Было бы совсем не по-философски представлять себе дело так, будто наука входит в нравственный мир женщин и девушек в качестве какого-то инородного тела, некоего безмерно могучего возмущающего элемента. Но если естественно и законно стремление дать девушкам образование, то не может быть сомнений, что подход к делу был до сих пор очень неудачен. К счастью, это начинают понимать. Наука — связь человека с природой. Девушки, так же как и мы, нуждаются в некоторых познаниях. Но тот способ, каким пытались их обучать, не только не обогащал их отношения к миру, а наоборот — удалял их от природы, как бы отрезал им доступ к ней. От них требовали знания слов, а не реальных фактов, вбивали им в голову длинные списки терминов исторических, географических и зоологических, которые сами по себе не имеют никакого значения.

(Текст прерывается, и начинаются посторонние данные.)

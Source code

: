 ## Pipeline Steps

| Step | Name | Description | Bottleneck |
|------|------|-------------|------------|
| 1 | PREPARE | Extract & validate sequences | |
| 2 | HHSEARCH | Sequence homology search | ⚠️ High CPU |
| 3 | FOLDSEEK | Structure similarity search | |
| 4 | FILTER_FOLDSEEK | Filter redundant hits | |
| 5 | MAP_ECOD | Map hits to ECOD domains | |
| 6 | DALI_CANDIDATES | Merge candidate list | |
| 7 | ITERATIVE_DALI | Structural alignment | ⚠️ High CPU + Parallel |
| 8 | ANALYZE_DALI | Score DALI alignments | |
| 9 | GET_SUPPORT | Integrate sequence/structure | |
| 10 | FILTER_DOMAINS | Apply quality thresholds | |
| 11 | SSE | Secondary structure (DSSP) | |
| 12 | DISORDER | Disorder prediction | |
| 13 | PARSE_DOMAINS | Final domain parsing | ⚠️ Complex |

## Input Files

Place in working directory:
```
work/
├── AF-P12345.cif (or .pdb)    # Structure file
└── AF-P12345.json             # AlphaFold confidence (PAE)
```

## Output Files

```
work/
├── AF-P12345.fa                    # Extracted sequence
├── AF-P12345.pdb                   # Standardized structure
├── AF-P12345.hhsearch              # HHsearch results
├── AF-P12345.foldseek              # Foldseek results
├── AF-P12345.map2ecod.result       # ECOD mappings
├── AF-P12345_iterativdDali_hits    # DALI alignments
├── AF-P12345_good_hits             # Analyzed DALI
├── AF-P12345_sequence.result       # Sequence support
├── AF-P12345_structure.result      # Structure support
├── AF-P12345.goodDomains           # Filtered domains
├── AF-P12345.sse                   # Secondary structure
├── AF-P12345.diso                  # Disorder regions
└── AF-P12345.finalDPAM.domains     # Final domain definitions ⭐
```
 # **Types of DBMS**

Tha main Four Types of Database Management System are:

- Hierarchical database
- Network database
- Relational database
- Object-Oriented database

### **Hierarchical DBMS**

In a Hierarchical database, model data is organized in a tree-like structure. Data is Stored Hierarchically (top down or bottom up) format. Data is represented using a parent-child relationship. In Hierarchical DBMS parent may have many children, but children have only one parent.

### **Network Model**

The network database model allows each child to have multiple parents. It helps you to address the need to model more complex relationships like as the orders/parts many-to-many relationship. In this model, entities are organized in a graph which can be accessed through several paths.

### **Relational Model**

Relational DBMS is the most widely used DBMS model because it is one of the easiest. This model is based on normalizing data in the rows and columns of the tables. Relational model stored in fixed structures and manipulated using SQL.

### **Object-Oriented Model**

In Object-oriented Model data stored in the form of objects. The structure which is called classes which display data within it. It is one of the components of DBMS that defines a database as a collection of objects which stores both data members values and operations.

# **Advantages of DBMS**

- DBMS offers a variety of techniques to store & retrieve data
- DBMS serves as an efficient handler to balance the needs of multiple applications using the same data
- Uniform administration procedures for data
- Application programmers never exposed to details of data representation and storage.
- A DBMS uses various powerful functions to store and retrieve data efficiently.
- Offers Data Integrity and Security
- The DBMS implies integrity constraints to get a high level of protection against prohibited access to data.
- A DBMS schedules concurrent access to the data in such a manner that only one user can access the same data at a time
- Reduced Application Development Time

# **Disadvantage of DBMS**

Невинные создания приняли на плечи свои весь огромный, непосильный для них груз этих бессмысленных программ, воздвигнутых демократической спесью и буржуазным патриотизмом в виде некиих вавилонских башен рутинерства.
Отправлялись от абсурдной мысли, будто народ образован, если все, кто к нему принадлежит, знакомы с одними и теми же явлениями, словно многообразие функций не вызывает необходимости в многообразии знаний и словно есть какая-нибудь выгода в том, чтобы купец знал то, что знает врач! Мысль эта оказалась чревата ошибками; в частности, она породила другую, еще более вредную: вообразили, будто начатки специальных знаний могут быть полезны людям, которым не придется ни применять их на практике, ни изучать их теоретическую основу. Вообразили, будто в анатомии или, скажем, в химии терминология имеет самостоятельную ценность и очень важно знать ее — независимо оттого, как ею пользуются хирурги и химики. Это суеверие столь же нелепо, как суеверие древних скандинавов, писавших руническими знаками[265] и воображавших, будто есть слова, наделенные такой мощью, что, если их произнести, можно погасить солнце и растереть землю в порошок.